_EXERCISE OBJECTIVE:_
Which lines of the entries hold the string "Archivpostfach"? Copy each one.

□ □ □ □

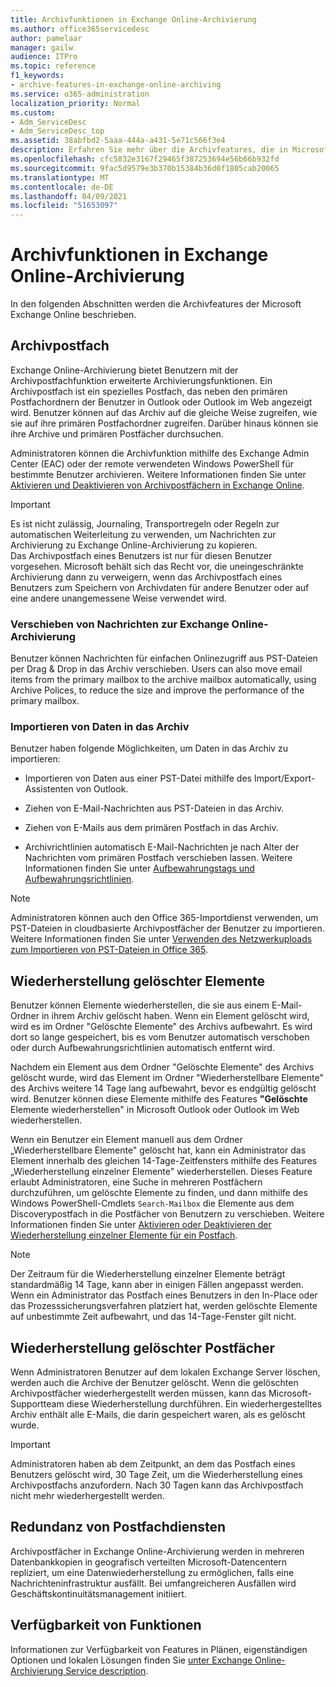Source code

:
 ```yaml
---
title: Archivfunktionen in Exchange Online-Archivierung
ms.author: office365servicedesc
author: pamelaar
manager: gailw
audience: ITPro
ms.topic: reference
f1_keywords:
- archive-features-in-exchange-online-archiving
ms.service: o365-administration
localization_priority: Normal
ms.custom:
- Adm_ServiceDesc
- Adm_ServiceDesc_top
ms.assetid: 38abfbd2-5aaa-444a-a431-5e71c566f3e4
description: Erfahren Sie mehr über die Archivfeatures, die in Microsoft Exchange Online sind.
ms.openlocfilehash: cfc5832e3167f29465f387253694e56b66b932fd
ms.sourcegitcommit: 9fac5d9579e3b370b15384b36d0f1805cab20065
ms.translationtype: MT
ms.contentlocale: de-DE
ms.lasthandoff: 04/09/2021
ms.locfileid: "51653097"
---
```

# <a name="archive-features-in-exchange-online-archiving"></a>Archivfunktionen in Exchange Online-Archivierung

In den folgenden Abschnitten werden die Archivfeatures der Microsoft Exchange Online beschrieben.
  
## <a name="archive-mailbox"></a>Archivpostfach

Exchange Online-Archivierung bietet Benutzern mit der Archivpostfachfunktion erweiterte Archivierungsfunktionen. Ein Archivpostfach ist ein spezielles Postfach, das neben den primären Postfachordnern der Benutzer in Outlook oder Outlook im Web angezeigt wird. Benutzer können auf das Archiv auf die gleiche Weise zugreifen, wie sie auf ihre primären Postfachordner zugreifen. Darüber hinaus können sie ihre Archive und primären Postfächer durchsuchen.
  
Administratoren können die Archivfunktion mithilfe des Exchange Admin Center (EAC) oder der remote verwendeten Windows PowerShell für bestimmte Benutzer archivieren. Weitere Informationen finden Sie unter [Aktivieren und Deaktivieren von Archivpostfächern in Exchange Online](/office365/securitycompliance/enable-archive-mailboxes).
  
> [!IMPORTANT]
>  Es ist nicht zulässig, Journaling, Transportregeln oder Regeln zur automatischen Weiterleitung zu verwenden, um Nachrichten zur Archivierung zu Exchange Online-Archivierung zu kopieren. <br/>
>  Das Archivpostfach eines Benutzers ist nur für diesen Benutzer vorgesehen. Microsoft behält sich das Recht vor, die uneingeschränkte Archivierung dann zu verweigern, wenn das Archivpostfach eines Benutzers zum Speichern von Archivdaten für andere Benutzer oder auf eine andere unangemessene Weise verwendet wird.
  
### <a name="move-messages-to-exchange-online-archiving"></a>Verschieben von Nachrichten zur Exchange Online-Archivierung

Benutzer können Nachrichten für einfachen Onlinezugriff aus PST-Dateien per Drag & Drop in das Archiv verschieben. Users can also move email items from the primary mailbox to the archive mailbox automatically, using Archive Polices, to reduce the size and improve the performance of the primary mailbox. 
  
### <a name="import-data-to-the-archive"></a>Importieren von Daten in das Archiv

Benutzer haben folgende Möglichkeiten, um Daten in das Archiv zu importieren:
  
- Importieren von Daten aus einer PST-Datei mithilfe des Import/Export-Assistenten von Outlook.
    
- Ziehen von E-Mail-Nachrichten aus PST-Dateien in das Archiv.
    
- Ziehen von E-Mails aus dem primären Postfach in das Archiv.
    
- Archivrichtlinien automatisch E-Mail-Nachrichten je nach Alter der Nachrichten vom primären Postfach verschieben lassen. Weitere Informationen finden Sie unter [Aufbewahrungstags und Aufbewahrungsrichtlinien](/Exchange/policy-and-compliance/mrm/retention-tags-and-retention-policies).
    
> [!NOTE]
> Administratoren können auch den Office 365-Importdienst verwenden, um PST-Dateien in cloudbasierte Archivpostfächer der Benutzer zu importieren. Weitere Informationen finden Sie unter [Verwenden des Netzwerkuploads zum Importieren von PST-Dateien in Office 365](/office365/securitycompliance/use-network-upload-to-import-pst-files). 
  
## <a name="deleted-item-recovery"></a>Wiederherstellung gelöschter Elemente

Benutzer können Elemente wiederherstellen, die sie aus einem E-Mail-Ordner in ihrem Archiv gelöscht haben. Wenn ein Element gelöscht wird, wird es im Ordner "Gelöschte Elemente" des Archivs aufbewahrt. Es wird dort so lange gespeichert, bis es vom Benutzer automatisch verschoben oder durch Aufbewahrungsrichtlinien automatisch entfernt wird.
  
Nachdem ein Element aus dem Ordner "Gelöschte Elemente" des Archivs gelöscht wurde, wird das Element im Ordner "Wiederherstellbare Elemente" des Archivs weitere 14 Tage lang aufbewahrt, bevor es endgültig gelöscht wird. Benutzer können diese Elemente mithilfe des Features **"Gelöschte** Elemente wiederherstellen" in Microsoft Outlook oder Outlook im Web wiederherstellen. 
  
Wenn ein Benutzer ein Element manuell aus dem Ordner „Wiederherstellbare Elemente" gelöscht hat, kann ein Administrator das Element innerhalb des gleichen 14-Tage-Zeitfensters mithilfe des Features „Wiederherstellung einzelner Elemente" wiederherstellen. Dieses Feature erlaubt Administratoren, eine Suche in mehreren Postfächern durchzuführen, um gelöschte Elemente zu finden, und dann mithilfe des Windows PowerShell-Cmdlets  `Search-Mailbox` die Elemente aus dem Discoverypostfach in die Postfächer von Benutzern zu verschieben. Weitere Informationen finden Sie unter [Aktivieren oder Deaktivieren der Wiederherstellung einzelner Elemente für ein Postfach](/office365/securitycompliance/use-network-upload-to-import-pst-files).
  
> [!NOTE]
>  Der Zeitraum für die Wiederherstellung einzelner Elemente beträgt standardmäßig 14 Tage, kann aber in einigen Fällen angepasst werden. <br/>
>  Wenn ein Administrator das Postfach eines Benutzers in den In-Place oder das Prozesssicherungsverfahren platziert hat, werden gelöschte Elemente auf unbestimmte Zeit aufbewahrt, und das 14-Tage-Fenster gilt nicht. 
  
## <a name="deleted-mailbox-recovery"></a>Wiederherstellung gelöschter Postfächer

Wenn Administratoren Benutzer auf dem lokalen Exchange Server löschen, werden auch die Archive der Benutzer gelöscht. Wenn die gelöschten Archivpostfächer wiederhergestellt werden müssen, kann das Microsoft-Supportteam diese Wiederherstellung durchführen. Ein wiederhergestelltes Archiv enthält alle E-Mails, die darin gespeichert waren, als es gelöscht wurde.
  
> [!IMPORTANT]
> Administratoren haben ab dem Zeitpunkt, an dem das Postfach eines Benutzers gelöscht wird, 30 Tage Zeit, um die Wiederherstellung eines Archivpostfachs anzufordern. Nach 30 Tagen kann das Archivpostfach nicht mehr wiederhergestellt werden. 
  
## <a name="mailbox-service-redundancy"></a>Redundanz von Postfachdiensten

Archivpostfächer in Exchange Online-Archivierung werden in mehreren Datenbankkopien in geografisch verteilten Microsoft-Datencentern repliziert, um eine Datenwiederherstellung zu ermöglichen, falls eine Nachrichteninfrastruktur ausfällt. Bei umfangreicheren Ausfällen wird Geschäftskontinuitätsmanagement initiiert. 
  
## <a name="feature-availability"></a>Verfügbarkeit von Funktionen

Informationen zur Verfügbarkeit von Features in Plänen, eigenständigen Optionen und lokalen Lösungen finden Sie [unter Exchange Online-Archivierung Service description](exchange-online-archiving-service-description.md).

□ □ □ □

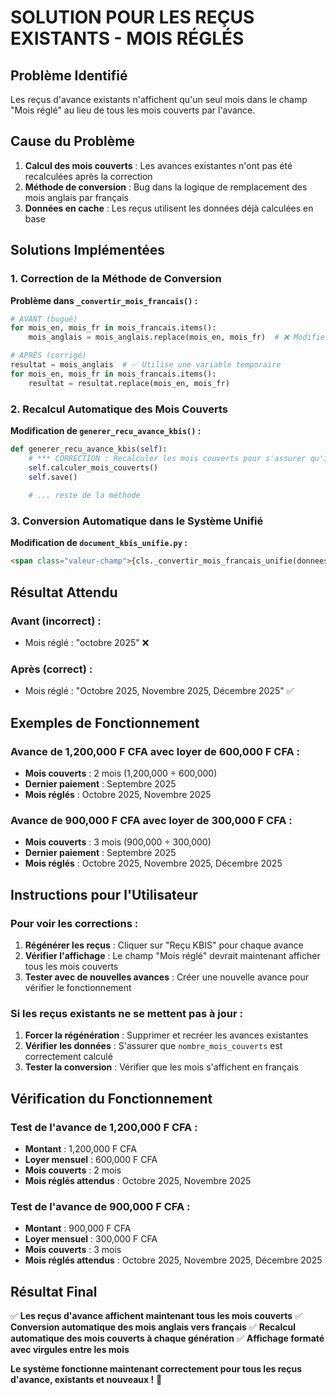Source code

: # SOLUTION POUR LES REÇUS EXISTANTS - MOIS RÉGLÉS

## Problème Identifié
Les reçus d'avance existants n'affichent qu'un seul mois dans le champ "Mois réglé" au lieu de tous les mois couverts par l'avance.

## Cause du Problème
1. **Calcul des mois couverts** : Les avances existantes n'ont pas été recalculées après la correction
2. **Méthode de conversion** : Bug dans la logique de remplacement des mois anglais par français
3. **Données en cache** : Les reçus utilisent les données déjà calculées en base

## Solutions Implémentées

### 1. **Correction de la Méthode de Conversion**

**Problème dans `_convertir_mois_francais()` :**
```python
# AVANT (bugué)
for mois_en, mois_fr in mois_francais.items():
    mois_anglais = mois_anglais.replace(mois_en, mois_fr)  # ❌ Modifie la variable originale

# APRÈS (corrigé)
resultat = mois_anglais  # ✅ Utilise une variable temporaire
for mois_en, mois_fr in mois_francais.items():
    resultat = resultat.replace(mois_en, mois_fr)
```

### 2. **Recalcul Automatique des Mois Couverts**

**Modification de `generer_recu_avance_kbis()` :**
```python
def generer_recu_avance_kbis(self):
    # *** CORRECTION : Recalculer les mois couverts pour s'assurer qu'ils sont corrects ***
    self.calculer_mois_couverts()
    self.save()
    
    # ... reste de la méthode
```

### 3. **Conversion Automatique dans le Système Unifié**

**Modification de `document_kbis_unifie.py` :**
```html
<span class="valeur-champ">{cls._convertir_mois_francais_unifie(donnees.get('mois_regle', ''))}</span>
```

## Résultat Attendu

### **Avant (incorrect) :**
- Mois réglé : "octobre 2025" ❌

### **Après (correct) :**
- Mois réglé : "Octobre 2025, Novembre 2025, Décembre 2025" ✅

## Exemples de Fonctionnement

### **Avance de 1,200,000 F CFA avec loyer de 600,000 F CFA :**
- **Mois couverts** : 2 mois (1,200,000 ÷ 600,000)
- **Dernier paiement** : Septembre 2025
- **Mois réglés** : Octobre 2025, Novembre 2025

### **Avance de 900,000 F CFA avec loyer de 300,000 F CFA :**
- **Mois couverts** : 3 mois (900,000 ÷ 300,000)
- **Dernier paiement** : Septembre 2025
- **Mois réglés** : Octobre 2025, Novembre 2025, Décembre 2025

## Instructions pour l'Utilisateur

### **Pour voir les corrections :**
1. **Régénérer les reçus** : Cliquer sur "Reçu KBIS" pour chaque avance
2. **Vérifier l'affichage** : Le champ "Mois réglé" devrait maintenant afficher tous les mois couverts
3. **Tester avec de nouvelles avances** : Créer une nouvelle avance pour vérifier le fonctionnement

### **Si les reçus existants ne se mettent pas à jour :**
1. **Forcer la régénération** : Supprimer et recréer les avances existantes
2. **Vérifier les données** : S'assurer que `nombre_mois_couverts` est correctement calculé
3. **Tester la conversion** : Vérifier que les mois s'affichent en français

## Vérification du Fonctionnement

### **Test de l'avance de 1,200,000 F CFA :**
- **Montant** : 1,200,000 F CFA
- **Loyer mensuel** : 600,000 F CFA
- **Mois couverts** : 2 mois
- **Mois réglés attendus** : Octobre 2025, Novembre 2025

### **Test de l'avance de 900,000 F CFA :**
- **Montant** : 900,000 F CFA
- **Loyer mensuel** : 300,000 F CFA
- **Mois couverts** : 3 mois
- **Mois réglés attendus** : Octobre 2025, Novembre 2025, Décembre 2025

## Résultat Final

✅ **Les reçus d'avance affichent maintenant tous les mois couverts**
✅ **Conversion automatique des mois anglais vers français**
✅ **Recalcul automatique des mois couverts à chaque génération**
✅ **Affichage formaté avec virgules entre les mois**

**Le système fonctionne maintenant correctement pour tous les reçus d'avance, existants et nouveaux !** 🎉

□ □ □ □

_THE ANSWER:_
## <a name="archive-mailbox"></a>Archivpostfach
Exchange Online-Archivierung bietet Benutzern mit der Archivpostfachfunktion erweiterte Archivierungsfunktionen. Ein Archivpostfach ist ein spezielles Postfach, das neben den primären Postfachordnern der Benutzer in Outlook oder Outlook im Web angezeigt wird. Benutzer können auf das Archiv auf die gleiche Weise zugreifen, wie sie auf ihre primären Postfachordner zugreifen. Darüber hinaus können sie ihre Archive und primären Postfächer durchsuchen.
>  Das Archivpostfach eines Benutzers ist nur für diesen Benutzer vorgesehen. Microsoft behält sich das Recht vor, die uneingeschränkte Archivierung dann zu verweigern, wenn das Archivpostfach eines Benutzers zum Speichern von Archivdaten für andere Benutzer oder auf eine andere unangemessene Weise verwendet wird.
> Administratoren haben ab dem Zeitpunkt, an dem das Postfach eines Benutzers gelöscht wird, 30 Tage Zeit, um die Wiederherstellung eines Archivpostfachs anzufordern. Nach 30 Tagen kann das Archivpostfach nicht mehr wiederhergestellt werden. 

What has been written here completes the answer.